Job Tittle : Azure MLOps Engineer
Contract : W2
Duration : 12+ Months
Location : San Antonio, TX
Position Summary
The ideal candidate will be responsible for designing, implementing, and maintaining our entire AI/ML environment within Azure, including the machine learning operations infrastructure. You'll ensure efficient model development, deployment, and monitoring processes, working closely with Data Scientists and ML Engineers to guarantee a smooth transition from development to production.
Key Responsibilities
As an Azure Cloud Engineer on our Data Science & AI team, you will play a critical role in designing, implementing, and maintaining our AI/ML environment within Azure. You'll collaborate closely with Data Scientists, Hybrid Cloud, and DevOps engineers to ensure a seamless transition of ML models from development to production.
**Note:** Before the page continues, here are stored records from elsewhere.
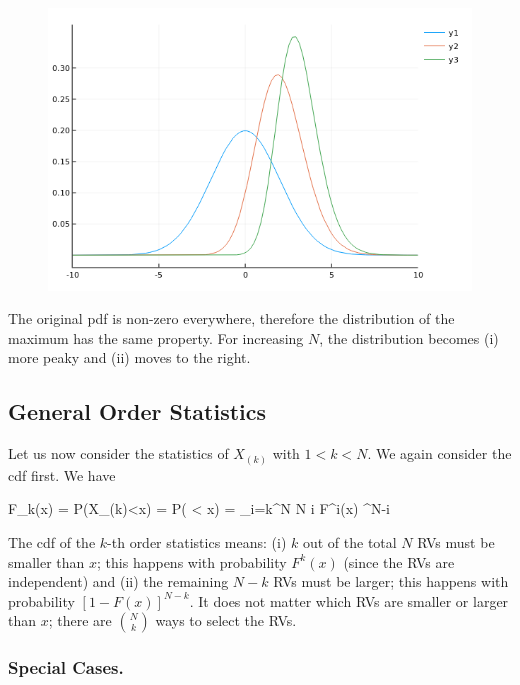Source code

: \begin{figure}[H]
	\centering
	\includegraphics[scale=0.7]{images/order_stat_1_1.png}
\end{figure}

The original pdf is non-zero everywhere, therefore the distribution of the maximum has the same property. For increasing $N$, the distribution becomes (i) more peaky and (ii) moves to the right.



\subsection{General Order Statistics}

Let us now consider the statistics of $X_{(k)}$ with $1 < k < N$. We again consider the cdf first. We have

\bee
F_k(x) = P(X_{(k)}<x) = P( < x) = \sum_{i=k}^N {N \choose i} F^i(x) \left[ 1 - F(x) \right]^{N-i}
\eee

The cdf of the $k$-th order statistics means: (i) $k$ out of the total $N$ RVs must be smaller than $x$; this happens with probability $F^k(x)$ (since the RVs are independent) and (ii) the remaining $N-k$ RVs must be larger; this happens with probability $\left[ 1 - F(x) \right]^{N-k}$. It does not matter which RVs are smaller or larger than $x$; there are ${N \choose k}$ ways to select the RVs.

\subsubsection{Special Cases.}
Here's a breakdown of your key responsibilities:
Azure Cloud Management:
- Manage and maintain the Microsoft Azure cloud infrastructure, services, and solutions relevant to AI/ML operations.
- Use Microsoft Infrastructure as Code (IaC) and Terraform pipelines for deploying Azure resources.
- Monitor Azure Cloud resources, including Azure AI services, AzureML environments, and model performance, optimizing resource use and addressing issues to maintain high service reliability.
Machine Learning Operations (MLOps):
- Design, implement, and manage end-to-end ML pipelines within AzureML for data processing, model training, validation, and deployment.
- Utilize AzureML for efficient scaling of ML models, applying best practices in version control, CI/CD (using Azure DevOps tools), and lifecycle management.
Collaboration and Integration:
- Collaborate with Data Scientists, ML Engineers, Hybrid Cloud, and DevOps engineers to ensure seamless integration of AI/ML models into production, focusing on scalability and reliability.
Additional Skills:
- Stay updated with the latest advancements in Azure AI/ML features and best practices to leverage cloud-based AI/ML technologies effectively.
Qualifications
To be successful in this role, you will ideally possess the following qualifications:
- Bachelor's or Master's degree in Computer Science, Engineering, or a related field, demonstrating a comprehensive understanding of both theoretical and applied aspects of cloud engineering/infrastructure.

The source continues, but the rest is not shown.